Recorded data »
>>
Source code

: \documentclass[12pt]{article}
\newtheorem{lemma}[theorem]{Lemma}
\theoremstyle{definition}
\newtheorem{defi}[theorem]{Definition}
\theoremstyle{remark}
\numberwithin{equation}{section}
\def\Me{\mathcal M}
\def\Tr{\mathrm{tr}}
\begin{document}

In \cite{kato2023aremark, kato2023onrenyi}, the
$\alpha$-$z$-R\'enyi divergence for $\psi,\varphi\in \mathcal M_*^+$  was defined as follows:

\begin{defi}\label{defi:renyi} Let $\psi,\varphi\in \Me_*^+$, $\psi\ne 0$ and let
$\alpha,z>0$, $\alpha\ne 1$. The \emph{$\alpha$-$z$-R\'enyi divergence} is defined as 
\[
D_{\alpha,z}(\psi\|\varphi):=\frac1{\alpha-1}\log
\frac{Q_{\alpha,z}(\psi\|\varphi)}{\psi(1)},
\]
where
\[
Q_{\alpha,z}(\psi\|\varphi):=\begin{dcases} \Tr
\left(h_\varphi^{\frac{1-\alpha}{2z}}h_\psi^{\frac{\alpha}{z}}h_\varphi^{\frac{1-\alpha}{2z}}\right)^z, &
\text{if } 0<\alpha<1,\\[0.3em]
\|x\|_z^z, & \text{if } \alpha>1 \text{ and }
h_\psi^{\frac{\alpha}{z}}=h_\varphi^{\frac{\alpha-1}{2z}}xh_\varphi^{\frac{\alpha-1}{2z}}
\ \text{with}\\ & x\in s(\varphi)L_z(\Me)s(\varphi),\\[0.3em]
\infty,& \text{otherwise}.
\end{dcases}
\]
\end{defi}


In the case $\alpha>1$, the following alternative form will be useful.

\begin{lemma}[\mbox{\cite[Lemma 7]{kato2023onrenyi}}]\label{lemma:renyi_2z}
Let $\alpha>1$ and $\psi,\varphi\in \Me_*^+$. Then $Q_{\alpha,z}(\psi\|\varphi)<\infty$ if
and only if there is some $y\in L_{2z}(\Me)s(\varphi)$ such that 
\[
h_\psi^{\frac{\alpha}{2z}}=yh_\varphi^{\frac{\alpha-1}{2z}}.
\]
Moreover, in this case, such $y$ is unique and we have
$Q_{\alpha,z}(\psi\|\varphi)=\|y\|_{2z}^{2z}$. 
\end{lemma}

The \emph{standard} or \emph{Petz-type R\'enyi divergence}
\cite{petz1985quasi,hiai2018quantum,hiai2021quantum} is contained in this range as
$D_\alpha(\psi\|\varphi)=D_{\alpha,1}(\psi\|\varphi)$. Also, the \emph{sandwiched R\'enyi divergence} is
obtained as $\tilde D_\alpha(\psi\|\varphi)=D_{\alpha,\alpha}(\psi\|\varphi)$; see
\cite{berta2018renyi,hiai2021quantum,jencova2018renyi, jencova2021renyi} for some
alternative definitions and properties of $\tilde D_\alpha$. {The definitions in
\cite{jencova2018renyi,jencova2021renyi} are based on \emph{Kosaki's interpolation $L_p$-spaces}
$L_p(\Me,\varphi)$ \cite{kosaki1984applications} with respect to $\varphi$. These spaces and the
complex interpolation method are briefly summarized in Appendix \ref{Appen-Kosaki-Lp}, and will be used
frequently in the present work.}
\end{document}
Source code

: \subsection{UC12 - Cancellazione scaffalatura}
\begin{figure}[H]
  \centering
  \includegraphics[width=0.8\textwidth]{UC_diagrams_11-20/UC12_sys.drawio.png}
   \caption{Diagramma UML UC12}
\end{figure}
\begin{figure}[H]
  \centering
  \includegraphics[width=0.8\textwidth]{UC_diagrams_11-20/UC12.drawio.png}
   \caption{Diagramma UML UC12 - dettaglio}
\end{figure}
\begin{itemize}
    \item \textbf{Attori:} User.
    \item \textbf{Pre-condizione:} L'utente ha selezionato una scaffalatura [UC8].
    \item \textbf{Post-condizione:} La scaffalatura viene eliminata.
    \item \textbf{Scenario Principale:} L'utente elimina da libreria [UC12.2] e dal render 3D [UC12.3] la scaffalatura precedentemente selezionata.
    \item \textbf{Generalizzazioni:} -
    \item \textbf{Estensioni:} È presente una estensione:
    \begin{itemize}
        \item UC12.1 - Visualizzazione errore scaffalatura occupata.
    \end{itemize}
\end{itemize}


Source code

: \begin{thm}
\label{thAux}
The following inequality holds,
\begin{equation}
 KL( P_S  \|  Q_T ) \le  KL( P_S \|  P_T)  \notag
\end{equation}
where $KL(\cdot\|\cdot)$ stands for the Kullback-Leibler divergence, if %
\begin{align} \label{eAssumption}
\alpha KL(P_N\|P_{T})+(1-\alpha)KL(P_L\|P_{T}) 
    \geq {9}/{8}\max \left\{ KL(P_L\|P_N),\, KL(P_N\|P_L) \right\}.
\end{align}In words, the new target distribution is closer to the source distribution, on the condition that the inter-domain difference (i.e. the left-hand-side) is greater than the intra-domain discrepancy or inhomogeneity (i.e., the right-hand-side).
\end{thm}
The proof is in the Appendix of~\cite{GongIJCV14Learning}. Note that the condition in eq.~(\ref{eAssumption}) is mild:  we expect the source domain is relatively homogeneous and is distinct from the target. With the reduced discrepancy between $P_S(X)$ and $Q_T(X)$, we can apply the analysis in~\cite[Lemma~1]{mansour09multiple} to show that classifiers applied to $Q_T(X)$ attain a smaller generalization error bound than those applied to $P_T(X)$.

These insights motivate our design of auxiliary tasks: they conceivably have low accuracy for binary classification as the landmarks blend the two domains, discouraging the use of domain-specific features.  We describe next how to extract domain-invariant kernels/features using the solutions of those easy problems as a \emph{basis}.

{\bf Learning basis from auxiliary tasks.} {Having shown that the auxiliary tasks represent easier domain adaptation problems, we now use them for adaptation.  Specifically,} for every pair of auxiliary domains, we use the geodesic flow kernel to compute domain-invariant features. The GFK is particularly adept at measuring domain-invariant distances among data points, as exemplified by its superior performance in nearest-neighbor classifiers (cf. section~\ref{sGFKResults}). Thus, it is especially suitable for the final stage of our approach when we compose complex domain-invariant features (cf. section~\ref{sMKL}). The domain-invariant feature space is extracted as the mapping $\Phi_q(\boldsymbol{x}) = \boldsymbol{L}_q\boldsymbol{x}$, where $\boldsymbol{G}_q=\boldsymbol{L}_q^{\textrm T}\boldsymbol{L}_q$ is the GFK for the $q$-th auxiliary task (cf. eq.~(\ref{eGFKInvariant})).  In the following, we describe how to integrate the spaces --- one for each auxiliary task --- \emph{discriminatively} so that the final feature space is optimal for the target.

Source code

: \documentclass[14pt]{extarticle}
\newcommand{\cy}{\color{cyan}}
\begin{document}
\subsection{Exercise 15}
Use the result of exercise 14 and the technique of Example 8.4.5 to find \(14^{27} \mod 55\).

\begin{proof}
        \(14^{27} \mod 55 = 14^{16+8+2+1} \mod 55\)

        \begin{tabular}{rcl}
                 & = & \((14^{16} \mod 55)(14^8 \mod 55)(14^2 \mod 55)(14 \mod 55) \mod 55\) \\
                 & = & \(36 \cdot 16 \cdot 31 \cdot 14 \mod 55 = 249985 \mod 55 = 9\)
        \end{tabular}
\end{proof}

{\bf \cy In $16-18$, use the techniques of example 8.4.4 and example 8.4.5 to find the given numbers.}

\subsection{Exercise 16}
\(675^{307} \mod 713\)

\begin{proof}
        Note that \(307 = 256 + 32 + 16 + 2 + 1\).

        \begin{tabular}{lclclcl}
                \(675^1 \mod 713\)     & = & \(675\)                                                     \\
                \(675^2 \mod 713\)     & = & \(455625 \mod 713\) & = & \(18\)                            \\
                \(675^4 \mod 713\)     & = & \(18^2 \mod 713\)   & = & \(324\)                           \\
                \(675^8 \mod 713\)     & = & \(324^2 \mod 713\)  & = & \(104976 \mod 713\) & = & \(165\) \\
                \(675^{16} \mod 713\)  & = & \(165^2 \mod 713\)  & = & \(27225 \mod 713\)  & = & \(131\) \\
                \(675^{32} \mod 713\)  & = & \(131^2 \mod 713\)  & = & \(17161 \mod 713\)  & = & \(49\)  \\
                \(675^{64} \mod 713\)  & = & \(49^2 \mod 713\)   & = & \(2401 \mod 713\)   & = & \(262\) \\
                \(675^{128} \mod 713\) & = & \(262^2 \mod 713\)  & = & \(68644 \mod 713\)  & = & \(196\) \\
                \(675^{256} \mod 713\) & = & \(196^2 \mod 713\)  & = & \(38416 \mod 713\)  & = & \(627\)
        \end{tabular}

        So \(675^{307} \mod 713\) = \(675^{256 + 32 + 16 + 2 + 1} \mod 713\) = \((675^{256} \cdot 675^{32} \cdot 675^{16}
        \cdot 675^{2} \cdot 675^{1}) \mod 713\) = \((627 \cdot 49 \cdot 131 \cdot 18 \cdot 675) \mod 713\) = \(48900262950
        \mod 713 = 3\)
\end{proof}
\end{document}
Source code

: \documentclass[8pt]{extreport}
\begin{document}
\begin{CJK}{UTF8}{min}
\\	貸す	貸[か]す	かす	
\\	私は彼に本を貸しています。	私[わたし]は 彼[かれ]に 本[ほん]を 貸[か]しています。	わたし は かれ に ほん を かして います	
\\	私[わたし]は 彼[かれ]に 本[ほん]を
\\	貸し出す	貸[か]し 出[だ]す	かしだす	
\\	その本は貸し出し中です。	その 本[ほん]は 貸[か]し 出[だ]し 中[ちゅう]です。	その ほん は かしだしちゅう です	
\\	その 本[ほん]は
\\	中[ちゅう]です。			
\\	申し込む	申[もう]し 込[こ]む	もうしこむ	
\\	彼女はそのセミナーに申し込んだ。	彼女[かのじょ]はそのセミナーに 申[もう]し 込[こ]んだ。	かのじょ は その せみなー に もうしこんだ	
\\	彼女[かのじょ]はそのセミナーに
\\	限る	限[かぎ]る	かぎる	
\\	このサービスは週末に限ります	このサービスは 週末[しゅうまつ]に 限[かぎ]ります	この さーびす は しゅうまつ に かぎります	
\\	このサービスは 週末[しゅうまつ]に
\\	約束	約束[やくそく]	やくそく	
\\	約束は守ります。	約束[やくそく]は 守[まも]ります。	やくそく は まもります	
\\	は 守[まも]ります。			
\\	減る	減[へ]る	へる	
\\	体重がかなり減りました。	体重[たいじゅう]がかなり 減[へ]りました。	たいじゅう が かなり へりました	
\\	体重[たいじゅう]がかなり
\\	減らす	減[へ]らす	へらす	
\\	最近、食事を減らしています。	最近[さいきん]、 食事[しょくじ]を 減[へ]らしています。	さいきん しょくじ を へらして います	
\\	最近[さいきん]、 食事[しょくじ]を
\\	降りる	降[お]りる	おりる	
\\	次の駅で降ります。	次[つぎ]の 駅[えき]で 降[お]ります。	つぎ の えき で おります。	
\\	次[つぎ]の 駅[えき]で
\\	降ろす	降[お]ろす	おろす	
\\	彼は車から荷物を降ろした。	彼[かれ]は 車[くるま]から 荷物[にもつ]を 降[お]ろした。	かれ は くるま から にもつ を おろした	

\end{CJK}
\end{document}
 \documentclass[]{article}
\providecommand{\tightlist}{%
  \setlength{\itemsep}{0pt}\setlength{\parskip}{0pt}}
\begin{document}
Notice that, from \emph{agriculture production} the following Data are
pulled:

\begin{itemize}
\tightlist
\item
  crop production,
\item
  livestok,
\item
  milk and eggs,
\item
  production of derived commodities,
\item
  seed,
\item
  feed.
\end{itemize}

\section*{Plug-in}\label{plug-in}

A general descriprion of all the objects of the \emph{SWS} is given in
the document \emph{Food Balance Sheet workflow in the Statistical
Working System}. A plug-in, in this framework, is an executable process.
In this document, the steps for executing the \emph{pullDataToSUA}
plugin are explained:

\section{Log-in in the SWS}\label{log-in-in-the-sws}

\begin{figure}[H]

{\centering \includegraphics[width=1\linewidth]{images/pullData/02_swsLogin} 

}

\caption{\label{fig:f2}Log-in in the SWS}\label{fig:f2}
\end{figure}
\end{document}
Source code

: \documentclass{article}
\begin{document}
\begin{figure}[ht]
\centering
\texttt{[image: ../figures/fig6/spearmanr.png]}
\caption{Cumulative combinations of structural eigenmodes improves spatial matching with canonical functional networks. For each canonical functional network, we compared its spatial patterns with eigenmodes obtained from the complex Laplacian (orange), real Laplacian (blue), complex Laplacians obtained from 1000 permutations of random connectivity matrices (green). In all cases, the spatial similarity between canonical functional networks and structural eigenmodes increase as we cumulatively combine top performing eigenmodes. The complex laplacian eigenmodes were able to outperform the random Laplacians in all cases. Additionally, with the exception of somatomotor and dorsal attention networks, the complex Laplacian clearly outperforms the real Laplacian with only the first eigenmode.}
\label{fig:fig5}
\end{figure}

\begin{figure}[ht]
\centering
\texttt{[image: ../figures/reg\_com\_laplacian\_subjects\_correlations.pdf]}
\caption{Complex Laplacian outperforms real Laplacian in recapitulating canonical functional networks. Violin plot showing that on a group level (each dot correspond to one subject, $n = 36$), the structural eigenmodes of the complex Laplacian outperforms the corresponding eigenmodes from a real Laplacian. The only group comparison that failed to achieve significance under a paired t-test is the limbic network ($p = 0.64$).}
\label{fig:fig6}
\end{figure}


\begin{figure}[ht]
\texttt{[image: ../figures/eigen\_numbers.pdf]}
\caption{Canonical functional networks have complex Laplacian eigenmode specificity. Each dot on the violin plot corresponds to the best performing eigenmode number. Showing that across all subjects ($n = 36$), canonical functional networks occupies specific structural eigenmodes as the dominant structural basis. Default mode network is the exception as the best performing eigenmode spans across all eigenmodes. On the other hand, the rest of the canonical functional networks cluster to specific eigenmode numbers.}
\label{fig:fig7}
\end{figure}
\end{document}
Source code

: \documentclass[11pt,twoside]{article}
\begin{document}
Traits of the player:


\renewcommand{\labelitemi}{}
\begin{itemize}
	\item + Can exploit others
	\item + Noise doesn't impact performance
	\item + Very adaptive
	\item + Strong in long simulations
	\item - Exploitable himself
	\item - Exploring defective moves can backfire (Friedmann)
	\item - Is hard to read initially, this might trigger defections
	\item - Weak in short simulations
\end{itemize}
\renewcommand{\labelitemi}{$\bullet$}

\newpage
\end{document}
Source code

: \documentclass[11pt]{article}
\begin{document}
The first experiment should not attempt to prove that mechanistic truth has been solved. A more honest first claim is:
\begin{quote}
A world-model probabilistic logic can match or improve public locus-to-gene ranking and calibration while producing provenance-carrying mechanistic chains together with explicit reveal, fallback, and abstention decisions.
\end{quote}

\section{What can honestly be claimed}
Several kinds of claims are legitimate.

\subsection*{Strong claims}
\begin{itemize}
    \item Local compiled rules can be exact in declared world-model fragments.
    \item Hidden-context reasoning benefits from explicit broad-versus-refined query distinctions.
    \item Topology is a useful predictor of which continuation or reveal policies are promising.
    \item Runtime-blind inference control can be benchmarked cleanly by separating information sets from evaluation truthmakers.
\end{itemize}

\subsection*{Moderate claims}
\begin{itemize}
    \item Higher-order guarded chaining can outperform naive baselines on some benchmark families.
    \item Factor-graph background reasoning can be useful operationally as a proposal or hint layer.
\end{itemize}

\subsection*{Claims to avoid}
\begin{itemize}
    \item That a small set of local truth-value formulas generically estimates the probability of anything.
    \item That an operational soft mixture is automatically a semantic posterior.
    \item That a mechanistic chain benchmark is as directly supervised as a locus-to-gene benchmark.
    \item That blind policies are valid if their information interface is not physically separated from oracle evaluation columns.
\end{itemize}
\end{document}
<<
From the entries above, pull out each line that includes "Strong".

RESULT OF THIS TASK »
	\item + Strong in long simulations
\subsection*{Strong claims}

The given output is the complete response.